■ PROVIDED RECORDS:

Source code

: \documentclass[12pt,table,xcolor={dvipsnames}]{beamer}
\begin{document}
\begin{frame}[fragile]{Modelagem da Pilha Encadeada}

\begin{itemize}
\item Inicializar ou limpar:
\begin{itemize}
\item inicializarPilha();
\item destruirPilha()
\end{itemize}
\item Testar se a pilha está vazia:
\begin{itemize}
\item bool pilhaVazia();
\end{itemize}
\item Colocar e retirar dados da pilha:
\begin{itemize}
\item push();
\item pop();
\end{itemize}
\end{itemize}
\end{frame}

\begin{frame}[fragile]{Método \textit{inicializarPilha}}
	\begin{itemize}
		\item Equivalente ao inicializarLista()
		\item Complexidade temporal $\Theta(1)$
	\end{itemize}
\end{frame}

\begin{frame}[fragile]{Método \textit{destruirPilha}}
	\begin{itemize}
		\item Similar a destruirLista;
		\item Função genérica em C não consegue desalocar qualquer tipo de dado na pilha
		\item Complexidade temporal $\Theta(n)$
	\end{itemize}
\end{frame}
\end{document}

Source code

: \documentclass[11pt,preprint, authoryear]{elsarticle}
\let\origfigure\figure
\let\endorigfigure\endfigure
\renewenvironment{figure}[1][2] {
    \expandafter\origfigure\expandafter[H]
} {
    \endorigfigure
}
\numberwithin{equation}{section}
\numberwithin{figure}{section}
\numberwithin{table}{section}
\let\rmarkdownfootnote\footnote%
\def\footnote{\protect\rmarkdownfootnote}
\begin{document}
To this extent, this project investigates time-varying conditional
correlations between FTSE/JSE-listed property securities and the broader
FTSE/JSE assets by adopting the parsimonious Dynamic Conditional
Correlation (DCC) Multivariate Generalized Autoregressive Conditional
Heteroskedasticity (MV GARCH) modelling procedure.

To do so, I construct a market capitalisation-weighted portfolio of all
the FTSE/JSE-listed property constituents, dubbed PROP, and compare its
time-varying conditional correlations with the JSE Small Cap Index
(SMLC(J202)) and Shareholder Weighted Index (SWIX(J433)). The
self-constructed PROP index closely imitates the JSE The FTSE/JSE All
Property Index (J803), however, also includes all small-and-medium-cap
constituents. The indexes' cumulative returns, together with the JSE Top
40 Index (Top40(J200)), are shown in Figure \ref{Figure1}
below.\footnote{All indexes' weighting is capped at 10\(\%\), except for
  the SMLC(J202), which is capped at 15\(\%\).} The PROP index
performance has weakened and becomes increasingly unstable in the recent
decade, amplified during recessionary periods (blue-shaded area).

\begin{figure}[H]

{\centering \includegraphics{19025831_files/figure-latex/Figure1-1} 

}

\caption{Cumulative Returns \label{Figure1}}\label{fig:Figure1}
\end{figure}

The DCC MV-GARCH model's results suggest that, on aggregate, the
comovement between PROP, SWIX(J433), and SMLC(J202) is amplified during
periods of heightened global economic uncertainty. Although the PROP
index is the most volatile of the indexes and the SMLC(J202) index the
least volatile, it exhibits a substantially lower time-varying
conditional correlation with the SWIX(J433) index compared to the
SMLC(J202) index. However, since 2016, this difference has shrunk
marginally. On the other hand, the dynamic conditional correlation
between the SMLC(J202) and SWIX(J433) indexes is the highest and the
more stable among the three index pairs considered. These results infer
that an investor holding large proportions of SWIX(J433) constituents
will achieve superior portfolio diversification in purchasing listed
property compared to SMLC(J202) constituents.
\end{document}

■ WORK REQUIRED:
The records above should be repeated word for word.

■ ANSWER TO THIS EXERCISE:
Source code

: \documentclass[12pt,table,xcolor={dvipsnames}]{beamer}
\begin{document}
\begin{frame}[fragile]{Modelagem da Pilha Encadeada}

\begin{itemize}
\item Inicializar ou limpar:
\begin{itemize}
\item inicializarPilha();
\item destruirPilha()
\end{itemize}
\item Testar se a pilha está vazia:
\begin{itemize}
\item bool pilhaVazia();
\end{itemize}
\item Colocar e retirar dados da pilha:
\begin{itemize}
\item push();
\item pop();
\end{itemize}
\end{itemize}
\end{frame}

\begin{frame}[fragile]{Método \textit{inicializarPilha}}
	\begin{itemize}
		\item Equivalente ao inicializarLista()
		\item Complexidade temporal $\Theta(1)$
	\end{itemize}
\end{frame}

\begin{frame}[fragile]{Método \textit{destruirPilha}}
	\begin{itemize}
		\item Similar a destruirLista;
		\item Função genérica em C não consegue desalocar qualquer tipo de dado na pilha
		\item Complexidade temporal $\Theta(n)$
	\end{itemize}
\end{frame}
\end{document}

Source code

: \documentclass[11pt,preprint, authoryear]{elsarticle}
\let\origfigure\figure
\let\endorigfigure\endfigure
\renewenvironment{figure}[1][2] {
    \expandafter\origfigure\expandafter[H]
} {
    \endorigfigure
}
\numberwithin{equation}{section}
\numberwithin{figure}{section}
\numberwithin{table}{section}
\let\rmarkdownfootnote\footnote%
\def\footnote{\protect\rmarkdownfootnote}
\begin{document}
To this extent, this project investigates time-varying conditional
correlations between FTSE/JSE-listed property securities and the broader
FTSE/JSE assets by adopting the parsimonious Dynamic Conditional
Correlation (DCC) Multivariate Generalized Autoregressive Conditional
Heteroskedasticity (MV GARCH) modelling procedure.

To do so, I construct a market capitalisation-weighted portfolio of all
the FTSE/JSE-listed property constituents, dubbed PROP, and compare its
time-varying conditional correlations with the JSE Small Cap Index
(SMLC(J202)) and Shareholder Weighted Index (SWIX(J433)). The
self-constructed PROP index closely imitates the JSE The FTSE/JSE All
Property Index (J803), however, also includes all small-and-medium-cap
constituents. The indexes' cumulative returns, together with the JSE Top
40 Index (Top40(J200)), are shown in Figure \ref{Figure1}
below.\footnote{All indexes' weighting is capped at 10\(\%\), except for
  the SMLC(J202), which is capped at 15\(\%\).} The PROP index
performance has weakened and becomes increasingly unstable in the recent
decade, amplified during recessionary periods (blue-shaded area).

\begin{figure}[H]

{\centering \includegraphics{19025831_files/figure-latex/Figure1-1} 

}

\caption{Cumulative Returns \label{Figure1}}\label{fig:Figure1}
\end{figure}

The DCC MV-GARCH model's results suggest that, on aggregate, the
comovement between PROP, SWIX(J433), and SMLC(J202) is amplified during
periods of heightened global economic uncertainty. Although the PROP
index is the most volatile of the indexes and the SMLC(J202) index the
least volatile, it exhibits a substantially lower time-varying
conditional correlation with the SWIX(J433) index compared to the
SMLC(J202) index. However, since 2016, this difference has shrunk
marginally. On the other hand, the dynamic conditional correlation
between the SMLC(J202) and SWIX(J433) indexes is the highest and the
more stable among the three index pairs considered. These results infer
that an investor holding large proportions of SWIX(J433) constituents
will achieve superior portfolio diversification in purchasing listed
property compared to SMLC(J202) constituents.
\end{document}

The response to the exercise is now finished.